··· Data for the task

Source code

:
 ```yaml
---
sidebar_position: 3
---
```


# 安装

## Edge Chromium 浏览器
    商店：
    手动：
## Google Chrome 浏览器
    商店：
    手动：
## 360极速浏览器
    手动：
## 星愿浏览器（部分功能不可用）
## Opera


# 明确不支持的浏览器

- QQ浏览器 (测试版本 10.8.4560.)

······

• [What you should do] Give every entry once more, exactly as it reads.

• [Response area]
Source code

:
 ```yaml
---
sidebar_position: 3
---
```


# 安装

## Edge Chromium 浏览器
    商店：
    手动：
## Google Chrome 浏览器
    商店：
    手动：
## 360极速浏览器
    手动：
## 星愿浏览器（部分功能不可用）
## Opera


# 明确不支持的浏览器

- QQ浏览器 (测试版本 10.8.4560.)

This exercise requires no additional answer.